In Buddhism, the sangha is a spiritual community. It is one of the three pillars of Buddhism, along with the Buddha and the dharma (the teachings). For me, it has been the most challenging part of my path.
I came to Buddhism as an adult. I already had a life built apart from my practice. I feel stretched thin, between work and family and friends. It's a good problem to have, to have so many people I cherish and want to spend time with that I can hardly squeeze it all in, but it's a problem nonetheless. To add another community, is to somehow carve a small pie into even smaller pieces.

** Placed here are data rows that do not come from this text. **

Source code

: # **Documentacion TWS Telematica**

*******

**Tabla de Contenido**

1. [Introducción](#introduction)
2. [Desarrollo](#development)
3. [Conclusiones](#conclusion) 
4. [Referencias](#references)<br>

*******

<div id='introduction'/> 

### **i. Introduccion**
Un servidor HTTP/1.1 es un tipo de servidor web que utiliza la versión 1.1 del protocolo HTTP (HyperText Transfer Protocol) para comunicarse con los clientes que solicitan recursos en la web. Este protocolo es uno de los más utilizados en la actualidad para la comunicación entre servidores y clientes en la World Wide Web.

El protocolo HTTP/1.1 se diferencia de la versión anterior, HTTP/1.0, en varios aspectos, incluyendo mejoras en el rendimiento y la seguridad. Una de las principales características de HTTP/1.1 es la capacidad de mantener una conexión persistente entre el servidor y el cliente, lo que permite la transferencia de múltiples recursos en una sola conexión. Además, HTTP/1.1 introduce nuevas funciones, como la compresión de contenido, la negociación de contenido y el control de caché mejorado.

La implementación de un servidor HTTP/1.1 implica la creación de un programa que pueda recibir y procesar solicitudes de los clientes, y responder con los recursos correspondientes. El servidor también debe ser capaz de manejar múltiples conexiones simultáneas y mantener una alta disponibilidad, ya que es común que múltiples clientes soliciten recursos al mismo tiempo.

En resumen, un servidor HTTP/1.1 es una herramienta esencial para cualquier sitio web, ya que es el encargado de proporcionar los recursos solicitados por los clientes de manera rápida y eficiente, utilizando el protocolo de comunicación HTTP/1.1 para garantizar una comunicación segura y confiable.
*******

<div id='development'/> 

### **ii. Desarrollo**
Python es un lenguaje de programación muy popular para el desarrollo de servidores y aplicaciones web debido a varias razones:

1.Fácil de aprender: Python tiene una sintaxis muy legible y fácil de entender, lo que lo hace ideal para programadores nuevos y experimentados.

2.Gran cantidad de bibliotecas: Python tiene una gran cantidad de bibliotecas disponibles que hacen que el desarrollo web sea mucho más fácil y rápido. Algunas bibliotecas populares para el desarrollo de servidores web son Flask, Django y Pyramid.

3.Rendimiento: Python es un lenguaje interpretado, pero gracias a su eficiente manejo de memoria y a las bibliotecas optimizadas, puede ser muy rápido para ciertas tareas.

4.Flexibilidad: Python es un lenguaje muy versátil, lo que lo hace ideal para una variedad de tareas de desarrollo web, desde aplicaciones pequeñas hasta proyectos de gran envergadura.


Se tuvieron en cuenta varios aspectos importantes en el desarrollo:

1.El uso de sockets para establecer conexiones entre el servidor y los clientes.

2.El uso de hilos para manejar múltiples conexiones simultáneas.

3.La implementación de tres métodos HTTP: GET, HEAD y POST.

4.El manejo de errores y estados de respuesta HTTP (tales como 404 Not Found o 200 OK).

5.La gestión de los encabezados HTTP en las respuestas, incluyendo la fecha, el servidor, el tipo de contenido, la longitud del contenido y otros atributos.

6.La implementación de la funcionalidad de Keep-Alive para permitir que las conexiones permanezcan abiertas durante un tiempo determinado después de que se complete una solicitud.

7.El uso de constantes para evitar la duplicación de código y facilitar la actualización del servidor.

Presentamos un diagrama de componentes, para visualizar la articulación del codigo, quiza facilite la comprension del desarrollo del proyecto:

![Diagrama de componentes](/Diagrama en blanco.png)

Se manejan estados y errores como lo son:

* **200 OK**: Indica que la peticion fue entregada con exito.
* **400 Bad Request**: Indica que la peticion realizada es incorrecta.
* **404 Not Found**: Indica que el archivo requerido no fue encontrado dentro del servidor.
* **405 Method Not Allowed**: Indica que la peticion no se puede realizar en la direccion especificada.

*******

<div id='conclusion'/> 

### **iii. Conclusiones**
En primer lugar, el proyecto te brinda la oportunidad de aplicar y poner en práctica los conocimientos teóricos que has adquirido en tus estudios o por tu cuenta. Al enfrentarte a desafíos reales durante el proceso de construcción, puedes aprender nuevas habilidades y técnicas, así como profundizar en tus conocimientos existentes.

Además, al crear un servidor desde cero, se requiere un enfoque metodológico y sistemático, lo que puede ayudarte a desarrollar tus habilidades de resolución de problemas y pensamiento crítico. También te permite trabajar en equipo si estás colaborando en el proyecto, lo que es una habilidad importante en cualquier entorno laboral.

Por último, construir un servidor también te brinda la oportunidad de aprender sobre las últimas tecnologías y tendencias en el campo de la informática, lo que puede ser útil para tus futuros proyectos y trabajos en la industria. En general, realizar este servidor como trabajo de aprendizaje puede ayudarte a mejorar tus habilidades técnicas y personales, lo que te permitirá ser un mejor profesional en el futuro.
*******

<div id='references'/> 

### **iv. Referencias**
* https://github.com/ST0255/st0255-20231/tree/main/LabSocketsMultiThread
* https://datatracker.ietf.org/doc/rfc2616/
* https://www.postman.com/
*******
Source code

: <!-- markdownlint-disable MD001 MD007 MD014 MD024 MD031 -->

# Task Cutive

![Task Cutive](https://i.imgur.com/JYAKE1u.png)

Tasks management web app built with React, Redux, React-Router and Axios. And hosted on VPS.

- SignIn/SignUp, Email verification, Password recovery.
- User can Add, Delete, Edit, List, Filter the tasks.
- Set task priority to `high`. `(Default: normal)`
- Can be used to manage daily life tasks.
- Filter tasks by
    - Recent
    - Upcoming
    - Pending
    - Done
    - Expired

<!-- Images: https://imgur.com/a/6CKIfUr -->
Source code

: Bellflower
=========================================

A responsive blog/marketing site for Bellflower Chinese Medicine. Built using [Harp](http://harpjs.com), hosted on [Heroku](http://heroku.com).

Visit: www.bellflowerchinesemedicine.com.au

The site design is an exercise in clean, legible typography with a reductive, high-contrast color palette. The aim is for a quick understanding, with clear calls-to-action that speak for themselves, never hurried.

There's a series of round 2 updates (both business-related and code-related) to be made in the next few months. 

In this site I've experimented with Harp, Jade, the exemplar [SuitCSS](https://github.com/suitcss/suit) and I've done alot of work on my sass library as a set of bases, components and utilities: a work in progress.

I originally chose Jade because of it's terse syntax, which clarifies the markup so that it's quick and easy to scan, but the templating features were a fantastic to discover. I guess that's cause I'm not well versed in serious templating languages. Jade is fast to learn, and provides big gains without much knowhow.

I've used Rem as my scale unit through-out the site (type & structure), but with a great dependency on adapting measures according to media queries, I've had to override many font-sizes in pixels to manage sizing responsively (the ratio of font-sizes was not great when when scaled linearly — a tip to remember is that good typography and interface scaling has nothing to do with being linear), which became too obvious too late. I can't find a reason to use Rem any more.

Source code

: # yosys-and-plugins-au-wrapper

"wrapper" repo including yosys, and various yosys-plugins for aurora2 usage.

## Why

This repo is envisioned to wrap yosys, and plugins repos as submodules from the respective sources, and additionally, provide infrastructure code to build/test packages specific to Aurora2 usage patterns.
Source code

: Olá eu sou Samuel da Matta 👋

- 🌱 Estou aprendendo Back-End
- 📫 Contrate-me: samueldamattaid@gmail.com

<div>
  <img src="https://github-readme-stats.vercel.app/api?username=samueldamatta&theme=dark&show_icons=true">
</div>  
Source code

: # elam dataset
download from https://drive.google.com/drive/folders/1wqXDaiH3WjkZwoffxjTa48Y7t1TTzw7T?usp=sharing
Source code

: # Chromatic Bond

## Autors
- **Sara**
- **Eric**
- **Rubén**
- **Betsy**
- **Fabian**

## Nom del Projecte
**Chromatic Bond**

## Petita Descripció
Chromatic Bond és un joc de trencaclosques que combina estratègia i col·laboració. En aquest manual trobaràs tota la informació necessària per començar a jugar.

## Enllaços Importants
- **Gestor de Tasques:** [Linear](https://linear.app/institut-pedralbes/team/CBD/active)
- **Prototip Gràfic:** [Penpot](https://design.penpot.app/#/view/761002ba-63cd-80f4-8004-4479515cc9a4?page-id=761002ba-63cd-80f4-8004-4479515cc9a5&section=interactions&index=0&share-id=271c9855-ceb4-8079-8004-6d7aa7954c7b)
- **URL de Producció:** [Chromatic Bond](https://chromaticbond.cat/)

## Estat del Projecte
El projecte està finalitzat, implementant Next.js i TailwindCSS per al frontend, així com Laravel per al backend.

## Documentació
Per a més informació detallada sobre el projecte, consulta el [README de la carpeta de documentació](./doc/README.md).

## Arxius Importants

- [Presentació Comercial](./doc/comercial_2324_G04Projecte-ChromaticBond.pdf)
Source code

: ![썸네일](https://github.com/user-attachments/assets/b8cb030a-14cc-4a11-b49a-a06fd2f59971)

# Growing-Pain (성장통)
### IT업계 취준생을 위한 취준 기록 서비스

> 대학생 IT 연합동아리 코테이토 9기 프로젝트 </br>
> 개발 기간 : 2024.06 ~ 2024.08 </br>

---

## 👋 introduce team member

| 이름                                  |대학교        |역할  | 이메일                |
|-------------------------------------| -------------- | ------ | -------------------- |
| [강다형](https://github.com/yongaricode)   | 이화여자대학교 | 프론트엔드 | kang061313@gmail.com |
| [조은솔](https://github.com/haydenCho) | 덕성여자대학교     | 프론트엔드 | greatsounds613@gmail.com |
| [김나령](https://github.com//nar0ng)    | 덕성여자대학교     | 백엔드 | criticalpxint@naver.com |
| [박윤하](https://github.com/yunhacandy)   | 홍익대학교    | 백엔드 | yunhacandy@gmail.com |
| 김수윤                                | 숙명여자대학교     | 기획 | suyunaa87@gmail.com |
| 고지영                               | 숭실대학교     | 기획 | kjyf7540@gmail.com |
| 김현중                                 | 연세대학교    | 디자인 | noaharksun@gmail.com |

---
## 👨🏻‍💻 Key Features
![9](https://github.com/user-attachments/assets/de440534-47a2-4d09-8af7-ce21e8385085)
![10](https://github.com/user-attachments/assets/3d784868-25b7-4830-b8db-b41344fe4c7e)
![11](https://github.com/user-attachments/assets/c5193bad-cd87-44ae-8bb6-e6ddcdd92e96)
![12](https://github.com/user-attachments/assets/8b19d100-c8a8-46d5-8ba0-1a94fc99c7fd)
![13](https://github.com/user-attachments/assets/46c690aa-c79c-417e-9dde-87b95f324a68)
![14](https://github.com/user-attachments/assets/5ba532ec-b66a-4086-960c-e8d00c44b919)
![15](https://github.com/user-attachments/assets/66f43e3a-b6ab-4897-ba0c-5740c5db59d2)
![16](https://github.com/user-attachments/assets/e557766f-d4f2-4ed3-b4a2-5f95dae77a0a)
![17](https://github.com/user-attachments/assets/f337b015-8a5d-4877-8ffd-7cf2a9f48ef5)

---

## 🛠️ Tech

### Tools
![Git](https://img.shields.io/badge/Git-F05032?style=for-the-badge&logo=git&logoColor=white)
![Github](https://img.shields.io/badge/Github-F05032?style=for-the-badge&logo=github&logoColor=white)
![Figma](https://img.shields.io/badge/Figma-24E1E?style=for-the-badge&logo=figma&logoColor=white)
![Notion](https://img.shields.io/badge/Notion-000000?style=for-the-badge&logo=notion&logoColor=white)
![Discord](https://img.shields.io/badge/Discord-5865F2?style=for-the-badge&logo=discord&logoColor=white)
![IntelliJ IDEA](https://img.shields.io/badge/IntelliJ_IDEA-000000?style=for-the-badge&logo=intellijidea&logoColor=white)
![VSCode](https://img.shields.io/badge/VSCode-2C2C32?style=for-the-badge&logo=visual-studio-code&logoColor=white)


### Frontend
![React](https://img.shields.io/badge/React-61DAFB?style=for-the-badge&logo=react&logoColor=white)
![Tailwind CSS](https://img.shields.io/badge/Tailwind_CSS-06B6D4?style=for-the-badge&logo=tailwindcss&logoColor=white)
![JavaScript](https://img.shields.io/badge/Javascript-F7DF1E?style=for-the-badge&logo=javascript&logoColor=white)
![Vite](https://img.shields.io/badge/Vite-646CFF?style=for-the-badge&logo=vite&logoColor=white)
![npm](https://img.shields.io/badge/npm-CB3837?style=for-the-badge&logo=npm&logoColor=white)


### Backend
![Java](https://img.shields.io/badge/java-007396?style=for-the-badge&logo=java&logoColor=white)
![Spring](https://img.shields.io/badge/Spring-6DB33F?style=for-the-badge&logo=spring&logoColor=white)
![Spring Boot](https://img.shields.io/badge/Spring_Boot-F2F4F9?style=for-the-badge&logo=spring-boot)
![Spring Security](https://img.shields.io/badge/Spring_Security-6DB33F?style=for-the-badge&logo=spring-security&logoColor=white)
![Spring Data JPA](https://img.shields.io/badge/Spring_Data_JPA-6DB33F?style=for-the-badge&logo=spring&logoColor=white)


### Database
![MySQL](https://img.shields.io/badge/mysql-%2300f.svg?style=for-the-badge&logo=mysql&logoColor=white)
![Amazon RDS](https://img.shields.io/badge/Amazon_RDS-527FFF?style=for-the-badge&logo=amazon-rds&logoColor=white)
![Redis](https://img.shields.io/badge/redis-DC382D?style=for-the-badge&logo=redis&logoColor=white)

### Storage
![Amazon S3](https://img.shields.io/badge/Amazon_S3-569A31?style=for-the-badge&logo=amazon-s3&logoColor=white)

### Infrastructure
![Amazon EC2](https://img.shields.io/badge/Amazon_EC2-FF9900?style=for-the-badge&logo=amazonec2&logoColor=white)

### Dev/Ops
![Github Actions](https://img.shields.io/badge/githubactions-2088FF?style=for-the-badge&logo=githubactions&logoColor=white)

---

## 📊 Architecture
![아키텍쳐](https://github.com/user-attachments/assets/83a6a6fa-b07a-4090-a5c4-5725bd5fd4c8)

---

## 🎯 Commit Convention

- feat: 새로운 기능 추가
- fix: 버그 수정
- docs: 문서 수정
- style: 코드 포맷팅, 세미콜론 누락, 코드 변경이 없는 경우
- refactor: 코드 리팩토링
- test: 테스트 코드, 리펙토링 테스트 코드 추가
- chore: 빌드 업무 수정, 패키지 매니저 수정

I think though, it is what I need to do. Because I am coming to see the wisdom in that third pillar. It is hard to practice in a community of one. To respect your own journey, you almost have to see someone else's. There is a huge relief in the feeling that you are not the only one experiencing something. Other people have felt the same leg cramps or the same irritation or the same peace or joy. Sometimes you need a reminder, or encouragement or even a correction from someone who has been in your shoes. You need an example, for good or ill. The sangha provides all that and more. Sometimes you need to be an example for someone else, or the only way forward is to help someone else get something they need. There are lessons in the reciprocity of community, in the give and take among like minded folk.
II am not solely a spiritual being. I need my non-spiritual community, my loved ones, as much as I need a sangha. I have two feet planted firmly, one in each world. The two provide balance and strength and keep me on the middle way.